Re: Idea to enhance pgbench by more modes to generate data (multi-TXNs, UNNEST, COPY BINARY)

From: Boris Mironov <boris_mironov(at)outlook(dot)com>
To: Madyshev Egor <E(dot)Madyshev(at)ftdata(dot)ru>, "pgsql-hackers(at)postgresql(dot)org" <pgsql-hackers(at)postgresql(dot)org>
Subject: Re: Idea to enhance pgbench by more modes to generate data (multi-TXNs, UNNEST, COPY BINARY)
Date: 2026-02-23 10:41:19
Message-ID: PH0PR08MB70208182284EBA18F64228798877A@PH0PR08MB7020.namprd08.prod.outlook.com
Views: Whole Thread | Raw Message | Download mbox | Resend email
Thread:
Lists: pgsql-hackers

Hi Egor,

Here comes v8 of the patch with all requested changes.
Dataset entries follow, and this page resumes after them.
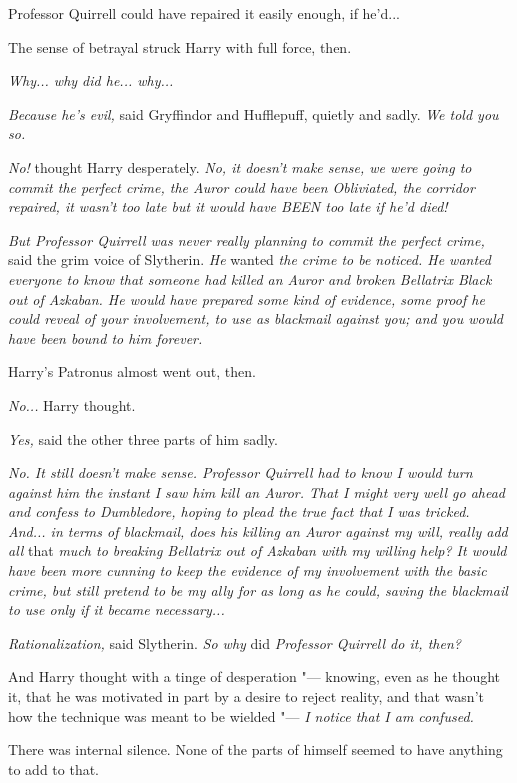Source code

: Professor Quirrell could have repaired it easily enough, if he'd...

The sense of betrayal struck Harry with full force, then.

\emph{Why... why did he... why...}

\emph{Because he's evil,} said Gryffindor and Hufflepuff, quietly and
sadly. \emph{We told you so.}

\emph{No!} thought Harry desperately. \emph{No, it doesn't make sense,
we were going to commit the perfect crime, the Auror could have been
Obliviated, the corridor repaired, it wasn't too late but it would have
BEEN too late if he'd died!}

\emph{But Professor Quirrell was never really planning to commit the
perfect crime,} said the grim voice of Slytherin. \emph{He} wanted
\emph{the crime to be noticed. He wanted everyone to know that someone
had killed an Auror and broken Bellatrix Black out of Azkaban. He would
have prepared some kind of evidence, some proof he could reveal of your
involvement, to use as blackmail against you; and you would have been
bound to him forever.}

Harry's Patronus almost went out, then.

\emph{No...} Harry thought.

\emph{Yes,} said the other three parts of him sadly.

\emph{No. It still doesn't make sense. Professor Quirrell had to know I
would turn against him the instant I saw him kill an Auror. That I might
very well go ahead and confess to Dumbledore, hoping to plead the true
fact that I was tricked. And... in terms of blackmail, does his
killing an Auror against my will, really add all} that \emph{much to
breaking Bellatrix out of Azkaban with my willing help? It would have
been more cunning to keep the evidence of my involvement with the basic
crime, but still pretend to be my ally for as long as he could, saving
the blackmail to use only if it became necessary...}

\emph{Rationalization,} said Slytherin. \emph{So why} did
\emph{Professor Quirrell do it, then?}

And Harry thought with a tinge of desperation "--- knowing, even as he
thought it, that he was motivated in part by a desire to reject reality,
and that wasn't how the technique was meant to be wielded "--- \emph{I
notice that I am confused.}

There was internal silence. None of the parts of himself seemed to have
anything to add to that.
Sorry it took a little while to implement...

> 1. Perhaps we should rename functions initRowMethodBin to
> initRowMethodBinary, initPopulateTableText to initPopulateTableTextCopy,
> initPopulateTableBinary to initPopulateTableBinaryCopy,
> initGenerateDataClientSideText to initGenerateDataClientSideTextFrmt,
> initGenerateDataClientSideBinary to initGenerateDataClientSideBinaryFrmt
> for better clarity.

Done

> 2. The --help output currently describes only the 'M' mode. Should we
>also add a description for the 'S' mode for completeness?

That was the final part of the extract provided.